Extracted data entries
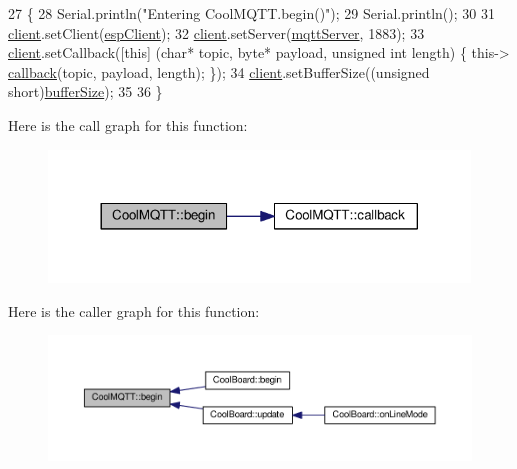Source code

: \begin{DoxyCode}
27 \{ 
28     Serial.println(\textcolor{stringliteral}{"Entering CoolMQTT.begin()"});
29     Serial.println();
30 
31     \hyperlink{classCoolMQTT_a4ca71e4f76ef868692a297efd45b1415}{client}.setClient(\hyperlink{classCoolMQTT_acc30a0200967374a524092a8a806502a}{espClient});
32     \hyperlink{classCoolMQTT_a4ca71e4f76ef868692a297efd45b1415}{client}.setServer(\hyperlink{classCoolMQTT_ab8bb951f87ddbf92db74c2ad16a3e53e}{mqttServer}, 1883); 
33     \hyperlink{classCoolMQTT_a4ca71e4f76ef868692a297efd45b1415}{client}.setCallback([\textcolor{keyword}{this}] (\textcolor{keywordtype}{char}* topic, byte* payload, \textcolor{keywordtype}{unsigned} \textcolor{keywordtype}{int} length) \{ this->
      \hyperlink{classCoolMQTT_a30d82ad665bfb603f46ecdbc290775df}{callback}(topic, payload, length); \});
34     \hyperlink{classCoolMQTT_a4ca71e4f76ef868692a297efd45b1415}{client}.setBufferSize((\textcolor{keywordtype}{unsigned} \textcolor{keywordtype}{short})\hyperlink{classCoolMQTT_a7f3cf26b51d6770f216e42c5ef13ca9f}{bufferSize});
35 
36 \}
\end{DoxyCode}
Here is the call graph for this function\+:\nopagebreak
\begin{figure}[H]
\begin{center}
\leavevmode
\includegraphics[width=317pt]{classCoolMQTT_ac9248808641ebf3054ed0620ea9d0100_cgraph}
\end{center}
\end{figure}
Here is the caller graph for this function\+:\nopagebreak
\begin{figure}[H]
\begin{center}
\leavevmode
\includegraphics[width=350pt]{classCoolMQTT_ac9248808641ebf3054ed0620ea9d0100_icgraph}
\end{center}
\end{figure}
\mbox{\label{classCoolMQTT_a30d82ad665bfb603f46ecdbc290775df}}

What you are asked to do =
Write out the records above in full and exactly, with no pictures.

Your solution =
Source code

: \begin{DoxyCode}
27 \{ 
28     Serial.println(\textcolor{stringliteral}{"Entering CoolMQTT.begin()"});
29     Serial.println();
30 
31     \hyperlink{classCoolMQTT_a4ca71e4f76ef868692a297efd45b1415}{client}.setClient(\hyperlink{classCoolMQTT_acc30a0200967374a524092a8a806502a}{espClient});
32     \hyperlink{classCoolMQTT_a4ca71e4f76ef868692a297efd45b1415}{client}.setServer(\hyperlink{classCoolMQTT_ab8bb951f87ddbf92db74c2ad16a3e53e}{mqttServer}, 1883); 
33     \hyperlink{classCoolMQTT_a4ca71e4f76ef868692a297efd45b1415}{client}.setCallback([\textcolor{keyword}{this}] (\textcolor{keywordtype}{char}* topic, byte* payload, \textcolor{keywordtype}{unsigned} \textcolor{keywordtype}{int} length) \{ this->
      \hyperlink{classCoolMQTT_a30d82ad665bfb603f46ecdbc290775df}{callback}(topic, payload, length); \});
34     \hyperlink{classCoolMQTT_a4ca71e4f76ef868692a297efd45b1415}{client}.setBufferSize((\textcolor{keywordtype}{unsigned} \textcolor{keywordtype}{short})\hyperlink{classCoolMQTT_a7f3cf26b51d6770f216e42c5ef13ca9f}{bufferSize});
35 
36 \}
\end{DoxyCode}
Here is the call graph for this function\+:\nopagebreak
\begin{figure}[H]
\begin{center}
\leavevmode
\includegraphics[width=317pt]{classCoolMQTT_ac9248808641ebf3054ed0620ea9d0100_cgraph}
\end{center}
\end{figure}
Here is the caller graph for this function\+:\nopagebreak
\begin{figure}[H]
\begin{center}
\leavevmode
\includegraphics[width=350pt]{classCoolMQTT_ac9248808641ebf3054ed0620ea9d0100_icgraph}
\end{center}
\end{figure}
\mbox{\label{classCoolMQTT_a30d82ad665bfb603f46ecdbc290775df}}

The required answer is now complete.